Speaking from a very low amateur status, I see several replies:
1. Isn't strategy best defined as the ability to cause your tactics to attack your enemy's centers of gravity, and attain victory at the earliest possible moment? In every field of study, "strategy" is a fairly amorphous concept, and the extent to which the word "strategy" applies is highly debatable. In chess, I would say, yes tactics are responses to logical stimuli, but inherently, strategy is creating situations favorable to the use of tactics.
2. In the any serious pursuit, there are various fundamentals which must be mastered in order to reach the highest levels. One would not walk into a Navy recruiting office and say that they want to be a strategist- you must master the tactics and mundane tasks in order to have sufficient understanding to create naval strategies.
A well known saying is that tactics are most important until you get to 2000. Even Magnus Carlsen in a Reddit AMA says the same thing:
[–]fra403 115 points 2 years ago
Hey Magnus, let me just start and say that i'm a really big fan.
I'm trying to break the 2000 barrier and I was wondering if you could give me any advice to achieve my goal.
Thanks for doing an AMA!
[–]MagnusOenCarlsen[S] 246 points 2 years ago
Studying tactics, I would say. Up to that level, most games are still decided by someone hanging a piece...or blundering a checkmate - haha
This is all well and good but I chose to play chess because I wanted to play a strategy game. But it seems like none of that matters until you work your way up to 2000. So in other words, I can't actually play the way I want to until I do a bunch a things I don't want to do.
When I do a bunch of tactics puzzles and drill patterns in my head ad infinitum THEN I'll be able to play some positional chess but until then it's all irrelevant because I will either blunder or constantly fail to find the tactical breakthroughs necessary to win games. So the strategy part becomes mostly meaningless and I end up moving my pieces around untill the inevitable blunder.

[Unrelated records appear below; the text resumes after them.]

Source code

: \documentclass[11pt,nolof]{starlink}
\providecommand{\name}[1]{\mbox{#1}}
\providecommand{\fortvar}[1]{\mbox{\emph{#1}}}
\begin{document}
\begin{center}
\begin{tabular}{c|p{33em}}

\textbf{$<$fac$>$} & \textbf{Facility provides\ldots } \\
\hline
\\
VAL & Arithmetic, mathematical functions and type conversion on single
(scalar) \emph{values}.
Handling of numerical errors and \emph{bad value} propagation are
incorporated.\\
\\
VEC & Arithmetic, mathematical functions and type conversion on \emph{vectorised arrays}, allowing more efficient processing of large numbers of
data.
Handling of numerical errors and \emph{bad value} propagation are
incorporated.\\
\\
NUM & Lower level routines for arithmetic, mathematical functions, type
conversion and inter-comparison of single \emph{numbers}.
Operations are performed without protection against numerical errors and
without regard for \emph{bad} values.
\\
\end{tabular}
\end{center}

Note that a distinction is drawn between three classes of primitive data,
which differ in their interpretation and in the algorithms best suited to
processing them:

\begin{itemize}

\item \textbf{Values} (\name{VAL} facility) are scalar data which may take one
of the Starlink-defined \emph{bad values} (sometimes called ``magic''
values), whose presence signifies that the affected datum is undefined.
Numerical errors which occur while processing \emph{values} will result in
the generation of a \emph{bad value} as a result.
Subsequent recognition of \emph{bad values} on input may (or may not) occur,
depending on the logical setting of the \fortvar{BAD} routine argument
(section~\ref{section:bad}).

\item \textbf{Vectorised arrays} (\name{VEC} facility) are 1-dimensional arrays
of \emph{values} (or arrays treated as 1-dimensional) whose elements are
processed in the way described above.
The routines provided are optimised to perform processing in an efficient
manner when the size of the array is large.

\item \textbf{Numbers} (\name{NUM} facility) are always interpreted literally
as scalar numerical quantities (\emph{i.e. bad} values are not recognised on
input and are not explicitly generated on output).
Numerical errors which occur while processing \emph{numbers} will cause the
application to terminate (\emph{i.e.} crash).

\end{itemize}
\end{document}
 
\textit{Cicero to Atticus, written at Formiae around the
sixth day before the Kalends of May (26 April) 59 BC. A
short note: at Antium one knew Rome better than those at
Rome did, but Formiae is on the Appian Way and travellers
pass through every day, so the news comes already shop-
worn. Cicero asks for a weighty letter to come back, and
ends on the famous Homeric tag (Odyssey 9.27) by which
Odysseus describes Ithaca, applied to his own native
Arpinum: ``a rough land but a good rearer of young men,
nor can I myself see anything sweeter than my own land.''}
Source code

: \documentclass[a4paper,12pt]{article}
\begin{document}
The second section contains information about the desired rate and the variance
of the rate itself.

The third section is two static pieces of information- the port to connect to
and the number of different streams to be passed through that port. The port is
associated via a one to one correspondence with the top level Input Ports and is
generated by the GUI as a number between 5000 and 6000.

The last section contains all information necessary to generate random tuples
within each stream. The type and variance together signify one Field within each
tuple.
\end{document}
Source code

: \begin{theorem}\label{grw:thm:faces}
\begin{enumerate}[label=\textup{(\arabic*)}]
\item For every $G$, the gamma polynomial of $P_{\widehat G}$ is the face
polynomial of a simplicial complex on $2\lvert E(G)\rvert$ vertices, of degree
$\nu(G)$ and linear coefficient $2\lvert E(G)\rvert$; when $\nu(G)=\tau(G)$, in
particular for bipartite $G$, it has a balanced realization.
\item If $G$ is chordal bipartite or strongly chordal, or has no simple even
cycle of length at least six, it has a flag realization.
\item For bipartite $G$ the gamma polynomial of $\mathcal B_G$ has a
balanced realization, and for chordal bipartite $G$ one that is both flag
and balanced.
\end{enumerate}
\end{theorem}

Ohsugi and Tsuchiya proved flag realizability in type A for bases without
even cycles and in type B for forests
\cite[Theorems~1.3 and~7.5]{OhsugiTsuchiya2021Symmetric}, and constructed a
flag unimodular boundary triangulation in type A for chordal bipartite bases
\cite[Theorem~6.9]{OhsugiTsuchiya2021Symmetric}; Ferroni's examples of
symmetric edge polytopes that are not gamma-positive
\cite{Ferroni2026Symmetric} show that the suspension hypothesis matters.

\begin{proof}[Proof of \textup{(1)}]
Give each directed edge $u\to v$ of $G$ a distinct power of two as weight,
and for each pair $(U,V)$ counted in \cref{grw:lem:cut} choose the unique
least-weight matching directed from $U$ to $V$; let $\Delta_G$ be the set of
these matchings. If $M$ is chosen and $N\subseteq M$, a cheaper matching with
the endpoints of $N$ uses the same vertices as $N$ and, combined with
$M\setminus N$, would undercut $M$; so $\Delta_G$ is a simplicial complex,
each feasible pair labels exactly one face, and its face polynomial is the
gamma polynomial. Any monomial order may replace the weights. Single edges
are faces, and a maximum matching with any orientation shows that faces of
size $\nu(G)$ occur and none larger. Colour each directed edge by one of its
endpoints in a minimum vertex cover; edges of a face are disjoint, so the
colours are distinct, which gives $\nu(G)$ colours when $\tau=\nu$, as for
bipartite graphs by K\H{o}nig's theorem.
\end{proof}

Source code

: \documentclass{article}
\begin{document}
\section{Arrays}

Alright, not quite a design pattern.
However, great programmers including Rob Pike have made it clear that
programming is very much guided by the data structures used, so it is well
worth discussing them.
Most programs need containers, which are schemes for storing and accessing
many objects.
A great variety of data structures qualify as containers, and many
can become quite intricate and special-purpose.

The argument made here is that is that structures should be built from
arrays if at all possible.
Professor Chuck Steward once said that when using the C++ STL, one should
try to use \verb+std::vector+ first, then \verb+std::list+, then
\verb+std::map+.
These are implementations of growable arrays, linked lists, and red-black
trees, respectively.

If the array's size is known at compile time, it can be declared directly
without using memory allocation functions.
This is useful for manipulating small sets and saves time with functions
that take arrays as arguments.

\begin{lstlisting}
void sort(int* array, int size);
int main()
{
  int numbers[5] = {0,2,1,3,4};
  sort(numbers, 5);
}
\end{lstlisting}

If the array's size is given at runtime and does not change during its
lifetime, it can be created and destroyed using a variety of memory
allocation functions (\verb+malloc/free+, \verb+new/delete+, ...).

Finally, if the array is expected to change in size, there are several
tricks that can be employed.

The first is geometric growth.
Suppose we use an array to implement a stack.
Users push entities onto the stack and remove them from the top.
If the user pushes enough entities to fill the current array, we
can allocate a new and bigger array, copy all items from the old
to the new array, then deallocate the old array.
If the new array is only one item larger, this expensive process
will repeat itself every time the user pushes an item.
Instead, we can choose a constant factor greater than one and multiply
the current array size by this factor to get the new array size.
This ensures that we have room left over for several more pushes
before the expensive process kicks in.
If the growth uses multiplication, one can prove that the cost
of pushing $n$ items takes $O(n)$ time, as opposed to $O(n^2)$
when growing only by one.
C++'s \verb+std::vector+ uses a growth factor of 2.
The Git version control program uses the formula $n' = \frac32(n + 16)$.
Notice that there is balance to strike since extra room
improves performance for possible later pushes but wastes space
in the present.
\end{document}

But a lot of teachers really don't tell you this when you take up the game. They go on about strategy and planning and all these things but in reality only a small population of players will ever really get to do anything resembling real chess strategy. Most of the games will just end in some kind of tactic that had nothing to do with the ideas of the position.
This is fine for people that like this but I don't and wasted a lot of time trying to learn about positional chess and where to put the pieces only to be faced by my low tactics skills which will keep that knowledge from ever being useful.
So I tried playing go for a while and liked it because strategy seemed to count for a lot more. There are still really complicated tactics in that game too but they don't seem to completetly dominate the game unless you play with a smaller board.
I still like chess but I feel a little sour about how chess advertises things that seem to be reserved for more experienced players while the majority of players will be playing a far different game.
We can even see this in how player like Petrosian would purposefully play weaker moves against lesser rated opponents because he knew he would win anyway. Again it's fine if that's what you wanted all along but it's not what I wanted at all and feel a bit slighted about it. If I had known this all along maybe I wouldn't have invested much time into chess and more into a game like go instead.